> _WHAT NEEDS TO BE DONE_: Every line with the string "어린이와" in it belongs in your answer, so copy them all from the data.
***** PROVIDED INFORMATION
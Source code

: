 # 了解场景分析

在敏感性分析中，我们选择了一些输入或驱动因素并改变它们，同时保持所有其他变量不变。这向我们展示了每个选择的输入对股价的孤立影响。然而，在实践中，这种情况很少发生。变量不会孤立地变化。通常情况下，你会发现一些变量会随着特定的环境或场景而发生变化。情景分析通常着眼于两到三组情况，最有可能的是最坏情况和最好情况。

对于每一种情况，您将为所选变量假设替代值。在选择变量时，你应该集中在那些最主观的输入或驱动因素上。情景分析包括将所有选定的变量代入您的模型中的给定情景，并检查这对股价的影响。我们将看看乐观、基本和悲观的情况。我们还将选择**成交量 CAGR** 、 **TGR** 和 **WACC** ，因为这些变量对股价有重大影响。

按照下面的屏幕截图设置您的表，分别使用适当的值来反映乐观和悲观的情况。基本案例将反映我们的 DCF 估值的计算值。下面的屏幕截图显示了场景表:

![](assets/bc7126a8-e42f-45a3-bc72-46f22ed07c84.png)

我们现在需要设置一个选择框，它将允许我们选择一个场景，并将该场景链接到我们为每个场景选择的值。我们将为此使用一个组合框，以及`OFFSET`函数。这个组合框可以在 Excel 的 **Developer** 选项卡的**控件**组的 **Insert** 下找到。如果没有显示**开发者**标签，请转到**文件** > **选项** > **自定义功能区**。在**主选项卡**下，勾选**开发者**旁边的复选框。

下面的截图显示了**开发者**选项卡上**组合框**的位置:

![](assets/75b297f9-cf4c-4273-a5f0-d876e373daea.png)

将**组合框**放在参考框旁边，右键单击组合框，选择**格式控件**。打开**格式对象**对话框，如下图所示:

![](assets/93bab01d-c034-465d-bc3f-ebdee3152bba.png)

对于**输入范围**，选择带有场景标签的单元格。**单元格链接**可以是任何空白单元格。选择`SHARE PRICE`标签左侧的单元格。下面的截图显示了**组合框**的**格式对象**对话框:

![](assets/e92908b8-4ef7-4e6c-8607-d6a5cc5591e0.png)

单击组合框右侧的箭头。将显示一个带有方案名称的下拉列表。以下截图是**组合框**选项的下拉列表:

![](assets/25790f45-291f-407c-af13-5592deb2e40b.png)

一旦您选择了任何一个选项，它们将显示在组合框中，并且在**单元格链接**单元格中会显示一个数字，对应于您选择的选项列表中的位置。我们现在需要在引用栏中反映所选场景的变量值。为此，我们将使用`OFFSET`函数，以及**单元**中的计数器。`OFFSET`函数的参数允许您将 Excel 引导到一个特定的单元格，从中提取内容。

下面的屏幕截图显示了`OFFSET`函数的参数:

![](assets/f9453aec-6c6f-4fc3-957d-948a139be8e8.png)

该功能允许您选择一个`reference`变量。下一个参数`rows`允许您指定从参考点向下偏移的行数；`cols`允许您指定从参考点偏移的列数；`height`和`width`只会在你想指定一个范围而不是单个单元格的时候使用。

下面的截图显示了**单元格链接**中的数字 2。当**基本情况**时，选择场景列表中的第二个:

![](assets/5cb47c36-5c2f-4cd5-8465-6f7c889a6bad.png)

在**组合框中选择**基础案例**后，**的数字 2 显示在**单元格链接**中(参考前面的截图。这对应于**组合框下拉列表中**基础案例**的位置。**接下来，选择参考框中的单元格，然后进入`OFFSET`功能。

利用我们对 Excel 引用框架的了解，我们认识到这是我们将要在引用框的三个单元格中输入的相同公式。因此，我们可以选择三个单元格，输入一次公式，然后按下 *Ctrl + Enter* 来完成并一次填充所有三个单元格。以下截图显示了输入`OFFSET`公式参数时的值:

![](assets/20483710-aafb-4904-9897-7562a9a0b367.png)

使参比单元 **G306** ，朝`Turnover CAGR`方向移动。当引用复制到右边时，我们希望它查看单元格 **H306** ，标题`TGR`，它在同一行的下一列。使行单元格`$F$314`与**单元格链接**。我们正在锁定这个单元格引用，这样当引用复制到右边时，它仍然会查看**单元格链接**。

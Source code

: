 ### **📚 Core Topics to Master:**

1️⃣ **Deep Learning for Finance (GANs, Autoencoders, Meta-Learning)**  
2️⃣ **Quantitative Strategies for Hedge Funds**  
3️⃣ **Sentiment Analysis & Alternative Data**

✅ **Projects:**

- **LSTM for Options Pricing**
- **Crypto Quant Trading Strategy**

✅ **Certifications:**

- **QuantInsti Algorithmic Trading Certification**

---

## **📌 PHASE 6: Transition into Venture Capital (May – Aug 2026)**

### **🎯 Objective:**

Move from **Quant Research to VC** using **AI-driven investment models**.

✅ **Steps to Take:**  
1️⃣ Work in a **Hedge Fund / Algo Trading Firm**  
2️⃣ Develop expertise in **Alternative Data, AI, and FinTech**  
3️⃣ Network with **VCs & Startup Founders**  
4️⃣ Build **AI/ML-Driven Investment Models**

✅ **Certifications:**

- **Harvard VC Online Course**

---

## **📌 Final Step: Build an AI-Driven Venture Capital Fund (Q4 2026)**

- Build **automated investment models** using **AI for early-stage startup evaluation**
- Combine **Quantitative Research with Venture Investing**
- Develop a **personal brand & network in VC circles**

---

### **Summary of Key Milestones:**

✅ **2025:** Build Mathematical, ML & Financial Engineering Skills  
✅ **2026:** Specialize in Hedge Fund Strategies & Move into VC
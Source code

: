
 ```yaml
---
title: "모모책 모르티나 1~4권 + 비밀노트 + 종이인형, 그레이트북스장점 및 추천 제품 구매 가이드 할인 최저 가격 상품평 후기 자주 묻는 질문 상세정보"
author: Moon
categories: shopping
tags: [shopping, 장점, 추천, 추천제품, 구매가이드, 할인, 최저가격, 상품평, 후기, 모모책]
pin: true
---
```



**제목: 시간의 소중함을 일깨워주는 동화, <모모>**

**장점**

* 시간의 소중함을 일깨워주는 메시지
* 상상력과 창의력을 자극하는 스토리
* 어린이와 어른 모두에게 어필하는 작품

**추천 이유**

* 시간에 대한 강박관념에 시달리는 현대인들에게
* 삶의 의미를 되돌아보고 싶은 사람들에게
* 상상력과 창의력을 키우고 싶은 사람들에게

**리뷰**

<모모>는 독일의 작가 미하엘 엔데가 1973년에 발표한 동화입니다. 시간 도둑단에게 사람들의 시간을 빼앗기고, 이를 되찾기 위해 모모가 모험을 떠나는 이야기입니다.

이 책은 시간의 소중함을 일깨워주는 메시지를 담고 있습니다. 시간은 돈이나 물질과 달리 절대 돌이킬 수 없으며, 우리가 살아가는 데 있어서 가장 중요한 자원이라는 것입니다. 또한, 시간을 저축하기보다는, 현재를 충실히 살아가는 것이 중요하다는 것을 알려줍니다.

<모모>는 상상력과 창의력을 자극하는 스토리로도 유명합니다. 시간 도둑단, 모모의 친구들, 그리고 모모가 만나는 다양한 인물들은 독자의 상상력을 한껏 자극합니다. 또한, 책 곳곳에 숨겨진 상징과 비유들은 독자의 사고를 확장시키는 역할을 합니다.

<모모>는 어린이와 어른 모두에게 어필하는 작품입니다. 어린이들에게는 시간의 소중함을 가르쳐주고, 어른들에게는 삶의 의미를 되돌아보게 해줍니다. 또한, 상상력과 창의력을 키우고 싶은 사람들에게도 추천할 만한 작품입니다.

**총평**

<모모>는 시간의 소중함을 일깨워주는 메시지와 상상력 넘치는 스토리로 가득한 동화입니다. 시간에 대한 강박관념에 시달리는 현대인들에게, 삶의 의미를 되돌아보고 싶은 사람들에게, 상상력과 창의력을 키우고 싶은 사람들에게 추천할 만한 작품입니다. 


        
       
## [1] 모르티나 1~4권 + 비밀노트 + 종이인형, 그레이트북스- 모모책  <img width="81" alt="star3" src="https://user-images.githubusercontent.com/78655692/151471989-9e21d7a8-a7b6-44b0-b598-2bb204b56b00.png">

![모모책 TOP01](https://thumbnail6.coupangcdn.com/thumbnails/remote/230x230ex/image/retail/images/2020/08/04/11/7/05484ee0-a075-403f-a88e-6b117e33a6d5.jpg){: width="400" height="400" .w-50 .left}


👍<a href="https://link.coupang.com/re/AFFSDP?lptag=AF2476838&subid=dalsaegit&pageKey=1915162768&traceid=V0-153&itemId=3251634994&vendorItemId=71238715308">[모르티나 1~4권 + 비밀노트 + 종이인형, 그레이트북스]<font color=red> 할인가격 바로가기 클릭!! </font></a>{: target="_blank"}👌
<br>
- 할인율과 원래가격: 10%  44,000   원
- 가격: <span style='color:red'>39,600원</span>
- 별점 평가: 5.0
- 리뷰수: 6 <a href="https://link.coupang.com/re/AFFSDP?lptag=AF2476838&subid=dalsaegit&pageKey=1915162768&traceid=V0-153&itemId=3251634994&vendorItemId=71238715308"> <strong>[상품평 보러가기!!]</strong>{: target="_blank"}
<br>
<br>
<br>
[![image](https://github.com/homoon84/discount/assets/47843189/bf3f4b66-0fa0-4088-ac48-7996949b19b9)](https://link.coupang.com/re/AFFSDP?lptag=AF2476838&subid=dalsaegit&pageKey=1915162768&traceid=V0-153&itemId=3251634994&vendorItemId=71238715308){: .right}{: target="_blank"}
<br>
**********
> _SOLUTION_:
* 어린이와 어른 모두에게 어필하는 작품
<모모>는 어린이와 어른 모두에게 어필하는 작품입니다. 어린이들에게는 시간의 소중함을 가르쳐주고, 어른들에게는 삶의 의미를 되돌아보게 해줍니다. 또한, 상상력과 창의력을 키우고 싶은 사람들에게도 추천할 만한 작품입니다.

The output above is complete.